Law, regulation and economic life – from “how much regulation?” to “who regulates?”

Catholic social teaching has a lot to say about the basic systems of law that should underlie a flourishing business economy. In recent years, Catholic social teaching has also commented on regulation. Although a distinction between law and regulation is not made explicitly in Catholic social teaching, such a distinction is helpful. It would help clear up confusion between the role of government in regulating economic life (where prudential judgement might be applied both in relation to who regulates and how much) and the role of government in providing the basic framework of governance.

One way of thinking about this is to regard law as only being designed to achieve the most general social goals through a set of rules of just conduct. Law is a mechanism of ensuring that basic freedoms are protected, agreements are enforced and persons can keep what is justly theirs.

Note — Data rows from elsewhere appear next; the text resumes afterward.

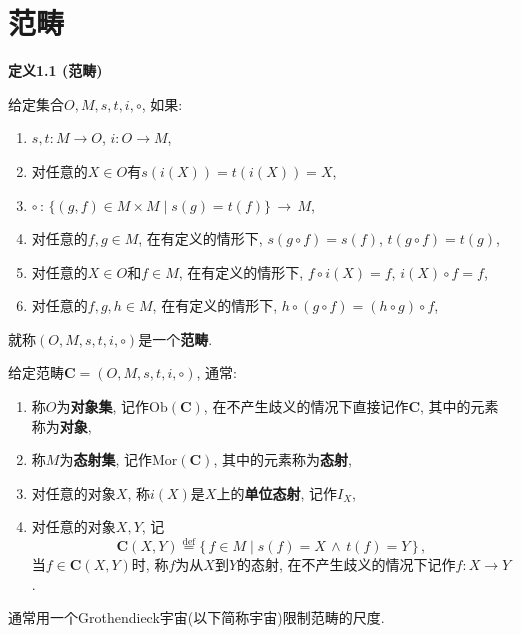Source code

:\documentclass[UTF8]{ctexart}
\begin{document}
\setlength{\abovedisplayskip}{1pt}
\setlength{\belowdisplayskip}{1pt}

\section{范畴}

\hypertarget{sec:定义1.1}{}
\noindent\textbf{定义1.1 (范畴)}

给定集合$O,M,s,t,i,\circ$, 如果:
\begin{enumerate}
    \item $s,t:M\to O$, $i:O\to M$,
    \item 对任意的$X\in O$有$s(i(X))=t(i(X))=X$,
    \item $\circ\,:\,\{(g,f)\in M\times M\mid s(g)=t(f)\}\,\to\,M$,
    \item 对任意的$f,g\in M$, 在有定义的情形下,
    $s(g\circ f)=s(f)$, $t(g\circ f)=t(g)$,
    \item 对任意的$X\in O$和$f\in M$, 在有定义的情形下,
    $f\circ i(X)=f$, $i(X)\circ f=f$,
    \item 对任意的$f,g,h\in M$, 在有定义的情形下,
    $h\circ(g\circ f)=(h\circ g)\circ f$,
\end{enumerate}
就称$(O,M,s,t,i,\circ)$是一个\textbf{范畴}.


\vspace{10pt}

给定范畴$\mathbf{C}=(O,M,s,t,i,\circ)$, 通常:
\begin{enumerate}
    \item 称$O$为\textbf{对象集}, 记作$\mathrm{Ob}(\mathbf{C})$,
    在不产生歧义的情况下直接记作$\mathbf{C}$, 其中的元素称为\textbf{对象},
    \item 称$M$为\textbf{态射集}, 记作$\mathrm{Mor}(\mathbf{C})$,
    其中的元素称为\textbf{态射},
    \item 对任意的对象$X$, 称$i(X)$是$X$上的\textbf{单位态射}, 记作$I_X$,
    \item 对任意的对象$X,Y$, 记
    \[
        \mathbf{C}(X,Y)\overset{\mathrm{def}}{=}
        \{\,f\in M\mid s(f)=X\,\land\,t(f)=Y\,\}\,,
    \]
    当$f\in\mathbf{C}(X,Y)$时, 称$f$为从$X$到$Y$的态射,
    在不产生歧义的情况下记作$f:X\to Y$.
\end{enumerate}

\vspace{10pt}

通常用一个Grothendieck宇宙(以下简称宇宙)限制范畴的尺度.

\vspace{10pt}
\end{document}
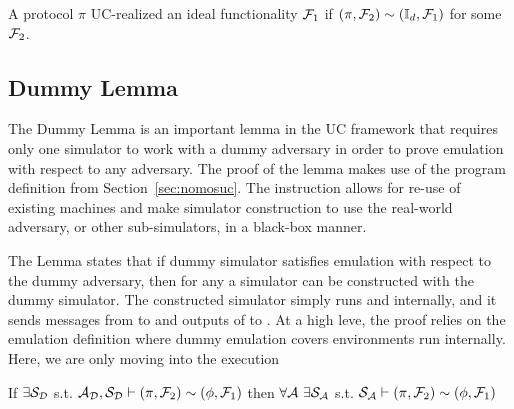 \begin{definition}[UC-Realize]
A protocol $\pi$ UC-realized an ideal functionality $\mathcal{F}_1$ if $(\pi, \mathcal{F}_2) \sim (\mathbb{I}_d, \mathcal{F}_1)$ for some $\mathcal{F}_2$.
\end{definition}

\subsection{Dummy Lemma}
The Dummy Lemma is an important lemma in the UC framework that requires only one simulator to work with a dummy adversary in order to prove emulation with respect to any adversary.
The proof of the lemma makes use of the  program definition from Section~\ref{sec:nomosuc}.
The instruction allows for re-use of existing machines and make simulator construction to use the real-world adversary, or other sub-simulators, in a black-box manner.

The Lemma states that if dummy simulator satisfies emulation with respect to the dummy adversary, then for any \Adversary a simulator can be constructed with the dummy simulator. 
The constructed simulator simply runs \Adversary and \Dummysim internally, and it sends messages from \Environment to \Adversary and outputs of \Adversary to \Dummysim.
At a high leve, the proof relies on the emulation definition where dummy emulation covers environments run \Adversary internally. Here, we are only moving \Adversary into the execution

\begin{theorem}\label{thm:dummy}
If $\exists \mathcal{S}_{\mathcal{D}}$ s.t. $ \mathcal{A}_\mathcal{D}, \mathcal{S}_{\mathcal{D}} \vdash (\pi, \mathcal{F}_2) \sim (\phi, \mathcal{F}_1)$ then $\forall \Adversary \ \exists \Simulator_\Adversary$ s.t. $\mathcal{S}_{\mathcal{A}} \vdash  (\pi, \mathcal{F}_2) \sim (\phi, \mathcal{F}_1)$ 
\end{theorem}

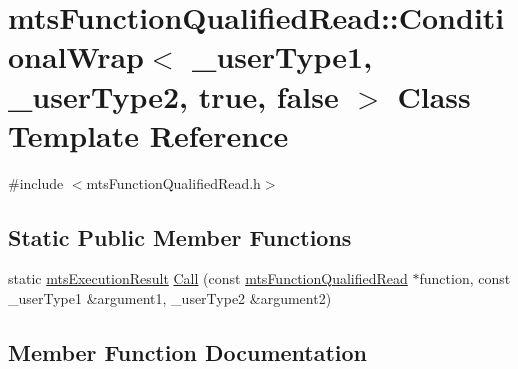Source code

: \hypertarget{classmts_function_qualified_read_1_1_conditional_wrap_3_01__user_type1_00_01__user_type2_00_01true_00_01false_01_4}{}\section{mts\+Function\+Qualified\+Read\+:\+:Conditional\+Wrap$<$ \+\_\+user\+Type1, \+\_\+user\+Type2, true, false $>$ Class Template Reference}
\label{classmts_function_qualified_read_1_1_conditional_wrap_3_01__user_type1_00_01__user_type2_00_01true_00_01false_01_4}


{\ttfamily \#include $<$mts\+Function\+Qualified\+Read.\+h$>$}

\subsection*{Static Public Member Functions}
\begin{DoxyCompactItemize}
\item 
static \hyperlink{classmts_execution_result}{mts\+Execution\+Result} \hyperlink{classmts_function_qualified_read_1_1_conditional_wrap_3_01__user_type1_00_01__user_type2_00_01true_00_01false_01_4_a22a1022660032d8f2af13159adc3697d}{Call} (const \hyperlink{classmts_function_qualified_read}{mts\+Function\+Qualified\+Read} $\ast$function, const \+\_\+user\+Type1 \&argument1, \+\_\+user\+Type2 \&argument2)
\end{DoxyCompactItemize}


\subsection{Member Function Documentation}
\hypertarget{classmts_function_qualified_read_1_1_conditional_wrap_3_01__user_type1_00_01__user_type2_00_01true_00_01false_01_4_a22a1022660032d8f2af13159adc3697d}{}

In other words, laws extend the scope of people’s freedom by ensuring that they are unencumbered by others (in the case of the criminal law), that their agreements are enforced (in the case of contract law), that they prove ownership of their property (in the case of property law) and that others do not do them harm (in the case of tort law).

On the other hand, one might think of regulation as being designed to achieve very specific social objectives. So, for example, all Canadian radio stations are required, by law, to play Canadian artists on the airwaves at least 35 per cent of the time, especially during the hours of 6 a.m. and 6 p.m., Monday to Friday. This is a regulation directing people what to do in particular circumstances.

Countries that lack the basic principles of law, good governance and methods of enforcement are very difficult places in which to live. On the other hand, the huge growth of regulation directing people how to behave in particular circumstances can be extremely damaging.

Countries that lack the basic principles of law, good governance and methods of enforcement are very difficult places in which to live. On the other hand, the huge growth of regulation directing people how to behave in particular circumstances can be extremely damaging. Indeed, many countries can be highly regulated despite the basic legal framework being missing. In such countries, corruption often flourishes as people pay bribes to avoid incomprehensible regulation that is almost impossible to obey.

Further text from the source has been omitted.